Prison Theatre
nytheatre.com review by Jo Ann Rosen
July 28, 2009
Prison Theatre, a Midtown International Theatre Festival offering written by Gabor Harsanyi, begins with an intriguing concept, and descends fairly quickly into a playwright's nightmare: looping. Round and round it goes covering the same ground with one anecdote, then another and then still another, without gaining much traction in the 80 minutes allotted. This is a shame since the plot is heavy with potential and the two actors periodically show signs of genuine talent.
The play begins when a young actor is thrown into a prison cell with an old timer who has spent the last ten years in solitary confinement. The actor unleashes his fantasy world before an imaginary audience, and invites the old timer to participate. Before long, the old timer demands not only the leading roles, but the role of director as well. The actor, who values discipline and talent, refuses. The situation gets nasty, and the play-acting becomes less a game and more about who dominates whom.
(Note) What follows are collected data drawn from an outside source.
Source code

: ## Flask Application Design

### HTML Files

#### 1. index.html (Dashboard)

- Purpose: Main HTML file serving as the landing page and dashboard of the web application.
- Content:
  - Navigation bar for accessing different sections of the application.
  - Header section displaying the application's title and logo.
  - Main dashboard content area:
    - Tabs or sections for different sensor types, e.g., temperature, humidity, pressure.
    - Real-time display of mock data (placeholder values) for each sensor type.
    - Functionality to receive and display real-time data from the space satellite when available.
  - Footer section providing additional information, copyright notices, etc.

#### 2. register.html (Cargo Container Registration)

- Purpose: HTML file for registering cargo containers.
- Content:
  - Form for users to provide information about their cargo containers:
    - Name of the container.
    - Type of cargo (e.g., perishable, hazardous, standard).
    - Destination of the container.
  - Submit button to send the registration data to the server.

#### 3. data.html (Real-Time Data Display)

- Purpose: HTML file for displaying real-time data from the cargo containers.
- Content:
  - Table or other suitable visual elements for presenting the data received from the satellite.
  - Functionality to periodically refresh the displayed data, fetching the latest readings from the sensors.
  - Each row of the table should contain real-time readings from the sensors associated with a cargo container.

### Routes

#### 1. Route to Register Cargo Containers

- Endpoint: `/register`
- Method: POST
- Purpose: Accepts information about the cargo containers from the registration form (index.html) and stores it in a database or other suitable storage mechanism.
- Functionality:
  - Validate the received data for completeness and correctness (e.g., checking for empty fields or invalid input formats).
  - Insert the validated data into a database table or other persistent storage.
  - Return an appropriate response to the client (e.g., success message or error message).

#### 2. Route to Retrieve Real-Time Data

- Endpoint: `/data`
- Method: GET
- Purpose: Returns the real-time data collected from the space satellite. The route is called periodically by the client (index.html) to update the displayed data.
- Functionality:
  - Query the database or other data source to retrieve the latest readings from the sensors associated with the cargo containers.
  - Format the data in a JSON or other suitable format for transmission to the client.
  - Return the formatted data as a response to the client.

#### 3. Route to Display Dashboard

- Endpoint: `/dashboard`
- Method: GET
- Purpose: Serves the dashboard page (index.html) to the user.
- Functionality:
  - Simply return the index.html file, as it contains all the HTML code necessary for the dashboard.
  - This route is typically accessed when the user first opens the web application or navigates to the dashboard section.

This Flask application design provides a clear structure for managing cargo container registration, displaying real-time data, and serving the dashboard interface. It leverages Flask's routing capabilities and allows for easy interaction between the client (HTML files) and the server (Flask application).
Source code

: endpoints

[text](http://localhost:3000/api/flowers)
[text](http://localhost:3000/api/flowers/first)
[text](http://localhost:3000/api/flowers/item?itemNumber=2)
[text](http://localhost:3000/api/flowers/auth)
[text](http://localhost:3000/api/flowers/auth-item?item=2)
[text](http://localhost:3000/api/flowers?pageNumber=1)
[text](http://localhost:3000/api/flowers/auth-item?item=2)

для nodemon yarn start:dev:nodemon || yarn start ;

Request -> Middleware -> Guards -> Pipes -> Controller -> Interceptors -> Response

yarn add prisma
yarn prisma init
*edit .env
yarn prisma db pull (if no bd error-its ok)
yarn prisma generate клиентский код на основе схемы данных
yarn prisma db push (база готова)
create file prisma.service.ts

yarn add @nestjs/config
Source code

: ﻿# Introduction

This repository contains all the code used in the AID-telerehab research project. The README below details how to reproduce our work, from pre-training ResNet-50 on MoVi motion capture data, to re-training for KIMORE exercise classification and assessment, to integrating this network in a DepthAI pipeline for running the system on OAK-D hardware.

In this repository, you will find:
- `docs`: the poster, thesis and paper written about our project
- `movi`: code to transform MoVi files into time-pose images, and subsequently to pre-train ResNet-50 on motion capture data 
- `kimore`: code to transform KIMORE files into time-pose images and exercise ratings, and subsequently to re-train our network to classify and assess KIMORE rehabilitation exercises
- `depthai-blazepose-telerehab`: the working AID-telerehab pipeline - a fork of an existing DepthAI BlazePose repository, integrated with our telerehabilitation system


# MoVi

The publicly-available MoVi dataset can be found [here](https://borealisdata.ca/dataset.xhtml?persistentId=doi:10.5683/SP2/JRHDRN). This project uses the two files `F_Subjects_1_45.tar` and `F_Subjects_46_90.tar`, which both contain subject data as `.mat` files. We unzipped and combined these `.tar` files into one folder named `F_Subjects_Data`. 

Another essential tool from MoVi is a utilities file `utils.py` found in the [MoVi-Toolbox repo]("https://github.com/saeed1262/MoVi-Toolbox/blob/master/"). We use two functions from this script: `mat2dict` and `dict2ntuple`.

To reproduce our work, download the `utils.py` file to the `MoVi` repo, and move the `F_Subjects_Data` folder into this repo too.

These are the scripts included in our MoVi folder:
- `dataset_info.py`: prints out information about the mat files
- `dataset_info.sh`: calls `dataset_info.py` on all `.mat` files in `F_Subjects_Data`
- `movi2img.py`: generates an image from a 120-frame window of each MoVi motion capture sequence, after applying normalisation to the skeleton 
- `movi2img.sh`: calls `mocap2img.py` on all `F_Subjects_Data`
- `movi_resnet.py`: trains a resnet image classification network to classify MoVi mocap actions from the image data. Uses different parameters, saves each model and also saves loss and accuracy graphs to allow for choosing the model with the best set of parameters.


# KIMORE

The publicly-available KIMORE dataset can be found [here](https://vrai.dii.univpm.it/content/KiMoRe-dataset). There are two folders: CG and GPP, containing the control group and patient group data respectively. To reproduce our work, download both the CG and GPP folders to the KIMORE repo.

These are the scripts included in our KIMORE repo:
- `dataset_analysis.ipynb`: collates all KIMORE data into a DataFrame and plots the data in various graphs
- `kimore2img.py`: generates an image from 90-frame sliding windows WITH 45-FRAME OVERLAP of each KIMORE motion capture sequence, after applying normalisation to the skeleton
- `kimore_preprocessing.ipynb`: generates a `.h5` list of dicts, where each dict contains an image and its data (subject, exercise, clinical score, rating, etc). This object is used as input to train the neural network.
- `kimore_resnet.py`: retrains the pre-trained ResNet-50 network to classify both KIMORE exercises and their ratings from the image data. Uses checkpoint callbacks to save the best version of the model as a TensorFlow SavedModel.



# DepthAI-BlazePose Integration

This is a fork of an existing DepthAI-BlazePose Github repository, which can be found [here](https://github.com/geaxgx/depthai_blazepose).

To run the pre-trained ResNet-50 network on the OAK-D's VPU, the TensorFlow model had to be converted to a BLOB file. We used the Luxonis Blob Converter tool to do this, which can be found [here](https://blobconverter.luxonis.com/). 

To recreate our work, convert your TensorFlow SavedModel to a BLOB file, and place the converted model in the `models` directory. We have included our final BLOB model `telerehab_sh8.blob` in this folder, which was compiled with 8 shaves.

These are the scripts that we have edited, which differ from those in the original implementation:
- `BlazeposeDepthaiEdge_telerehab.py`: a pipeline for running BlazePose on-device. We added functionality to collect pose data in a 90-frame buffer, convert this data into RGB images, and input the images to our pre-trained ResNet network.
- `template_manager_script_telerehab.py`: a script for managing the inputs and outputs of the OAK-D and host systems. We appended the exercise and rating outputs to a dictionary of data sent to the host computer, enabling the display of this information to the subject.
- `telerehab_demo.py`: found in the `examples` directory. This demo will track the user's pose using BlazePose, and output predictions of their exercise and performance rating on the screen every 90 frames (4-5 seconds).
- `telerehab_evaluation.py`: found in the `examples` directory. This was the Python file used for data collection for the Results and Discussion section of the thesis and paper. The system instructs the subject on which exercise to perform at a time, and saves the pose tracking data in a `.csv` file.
Harsanyi buries us in irrelevant detail. One prisoner is Israeli and the other Hungarian. This goes nowhere other than to give the Hungarian license to yell two angry expletives at the Israeli. Various scenarios are acted out—about Hitler, a frustrating recitation of a poem in an acting class, an abbreviated scene from Othello, an evening in a strip joint, and many more—none of which advances the plot. Domination transfers back and forth from one prisoner to the other, although the dramatic events that trigger the transfers are not clear. It's a set-up without the payoff. The journey from fantasy to grim reality trades in threats, humiliation, and the prospect of torture. The problem is not the seriousness of these subjects, but that the playwright has not sculpted the storyline so that they naturally fall into place. Less important, but perhaps worth noting, is the lack of a program identifying the actors.